▸ Your assignment: Every line below that holds the word "live" must be listed.

☆ ☆ ☆ ☆

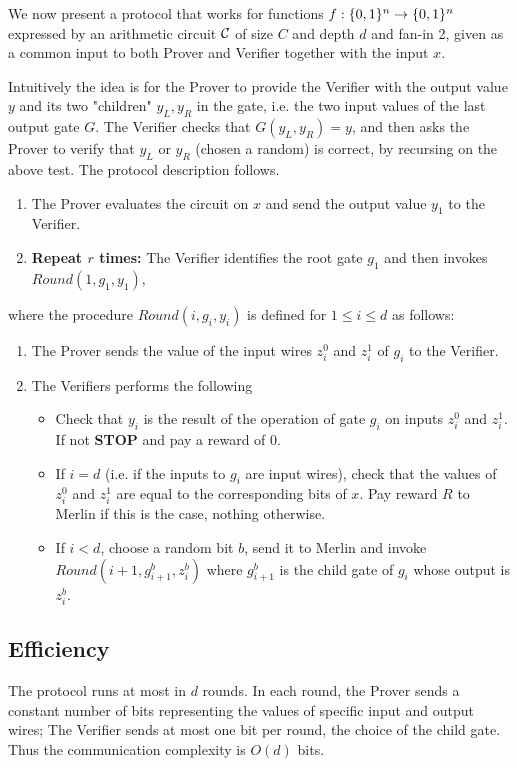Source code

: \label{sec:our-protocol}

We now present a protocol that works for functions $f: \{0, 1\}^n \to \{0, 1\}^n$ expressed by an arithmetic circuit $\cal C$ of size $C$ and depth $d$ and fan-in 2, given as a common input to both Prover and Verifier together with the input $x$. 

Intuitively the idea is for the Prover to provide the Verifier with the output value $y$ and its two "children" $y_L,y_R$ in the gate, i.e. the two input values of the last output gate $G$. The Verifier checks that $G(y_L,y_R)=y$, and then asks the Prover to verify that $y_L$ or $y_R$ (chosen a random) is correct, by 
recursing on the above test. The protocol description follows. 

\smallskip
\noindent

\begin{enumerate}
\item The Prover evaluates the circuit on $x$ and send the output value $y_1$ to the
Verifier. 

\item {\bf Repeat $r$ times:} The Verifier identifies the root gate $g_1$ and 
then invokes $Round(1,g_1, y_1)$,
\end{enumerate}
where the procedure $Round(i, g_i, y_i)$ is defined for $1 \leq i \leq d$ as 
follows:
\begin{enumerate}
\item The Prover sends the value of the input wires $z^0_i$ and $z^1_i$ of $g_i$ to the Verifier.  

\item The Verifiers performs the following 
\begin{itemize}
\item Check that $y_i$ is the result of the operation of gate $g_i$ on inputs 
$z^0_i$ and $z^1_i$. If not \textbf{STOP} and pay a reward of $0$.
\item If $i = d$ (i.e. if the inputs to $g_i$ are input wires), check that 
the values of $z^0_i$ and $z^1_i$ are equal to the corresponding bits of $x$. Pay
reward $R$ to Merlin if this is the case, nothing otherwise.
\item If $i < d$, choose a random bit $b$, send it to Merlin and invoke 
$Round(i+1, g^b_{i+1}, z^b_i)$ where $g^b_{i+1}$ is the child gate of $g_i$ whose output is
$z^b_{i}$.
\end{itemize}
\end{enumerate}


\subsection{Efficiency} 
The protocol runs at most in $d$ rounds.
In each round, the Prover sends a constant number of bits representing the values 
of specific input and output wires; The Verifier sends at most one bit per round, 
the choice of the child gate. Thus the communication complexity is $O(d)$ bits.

☆ ☆ ☆ ☆

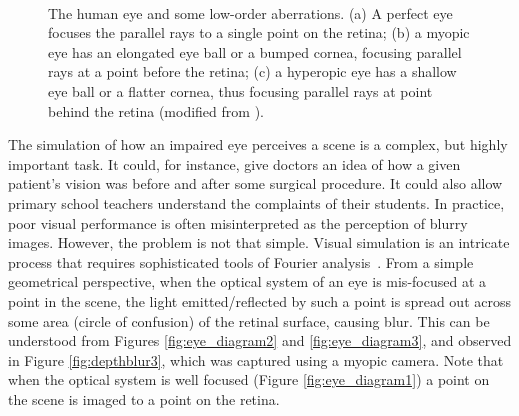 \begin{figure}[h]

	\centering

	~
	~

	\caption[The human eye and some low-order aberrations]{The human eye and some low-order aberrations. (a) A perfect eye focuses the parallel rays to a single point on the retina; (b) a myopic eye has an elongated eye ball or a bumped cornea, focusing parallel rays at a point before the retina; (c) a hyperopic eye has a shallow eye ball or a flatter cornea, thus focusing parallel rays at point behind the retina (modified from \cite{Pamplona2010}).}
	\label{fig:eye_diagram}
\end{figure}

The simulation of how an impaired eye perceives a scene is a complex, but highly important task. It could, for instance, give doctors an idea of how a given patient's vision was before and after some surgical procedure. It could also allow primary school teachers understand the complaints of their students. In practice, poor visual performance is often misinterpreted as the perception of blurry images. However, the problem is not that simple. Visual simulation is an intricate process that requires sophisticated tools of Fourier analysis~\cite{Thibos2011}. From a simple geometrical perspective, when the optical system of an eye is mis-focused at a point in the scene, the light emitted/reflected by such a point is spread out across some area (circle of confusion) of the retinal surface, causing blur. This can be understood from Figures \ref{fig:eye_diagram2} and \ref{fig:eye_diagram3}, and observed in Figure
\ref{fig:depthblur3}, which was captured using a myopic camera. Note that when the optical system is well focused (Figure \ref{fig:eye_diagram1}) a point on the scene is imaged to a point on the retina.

☆ ☆ ☆ ☆

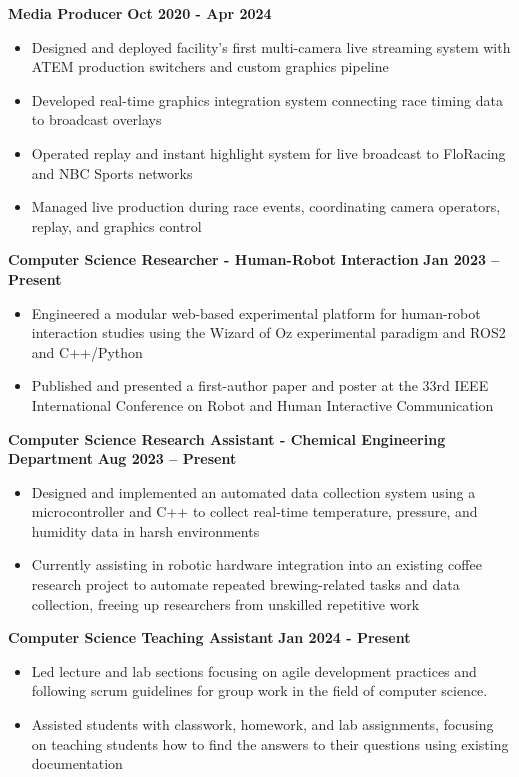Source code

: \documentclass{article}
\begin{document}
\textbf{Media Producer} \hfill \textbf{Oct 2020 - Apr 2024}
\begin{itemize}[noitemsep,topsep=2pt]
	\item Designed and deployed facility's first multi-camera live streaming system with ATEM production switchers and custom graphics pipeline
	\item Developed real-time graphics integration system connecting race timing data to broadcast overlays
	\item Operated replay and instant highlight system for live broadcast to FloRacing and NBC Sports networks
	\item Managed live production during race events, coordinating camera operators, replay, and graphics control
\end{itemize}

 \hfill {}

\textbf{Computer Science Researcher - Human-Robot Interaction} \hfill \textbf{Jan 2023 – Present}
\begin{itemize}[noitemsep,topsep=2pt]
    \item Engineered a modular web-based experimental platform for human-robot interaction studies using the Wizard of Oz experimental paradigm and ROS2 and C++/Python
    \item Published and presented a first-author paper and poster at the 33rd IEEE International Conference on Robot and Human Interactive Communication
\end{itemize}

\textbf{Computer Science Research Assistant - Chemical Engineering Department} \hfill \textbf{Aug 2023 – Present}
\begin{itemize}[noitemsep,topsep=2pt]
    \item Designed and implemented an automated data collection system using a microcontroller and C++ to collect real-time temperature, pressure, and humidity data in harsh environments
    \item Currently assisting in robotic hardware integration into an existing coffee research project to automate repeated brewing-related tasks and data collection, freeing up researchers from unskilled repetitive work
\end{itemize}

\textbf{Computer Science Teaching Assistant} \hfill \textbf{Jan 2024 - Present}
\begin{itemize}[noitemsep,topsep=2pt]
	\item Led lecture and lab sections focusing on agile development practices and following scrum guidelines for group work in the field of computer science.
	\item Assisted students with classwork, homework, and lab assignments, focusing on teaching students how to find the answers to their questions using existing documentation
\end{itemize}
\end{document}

☆ ☆ ☆ ☆

▸ Solved exercise:
	\item Designed and deployed facility's first multi-camera live streaming system with ATEM production switchers and custom graphics pipeline
	\item Operated replay and instant highlight system for live broadcast to FloRacing and NBC Sports networks
	\item Managed live production during race events, coordinating camera operators, replay, and graphics control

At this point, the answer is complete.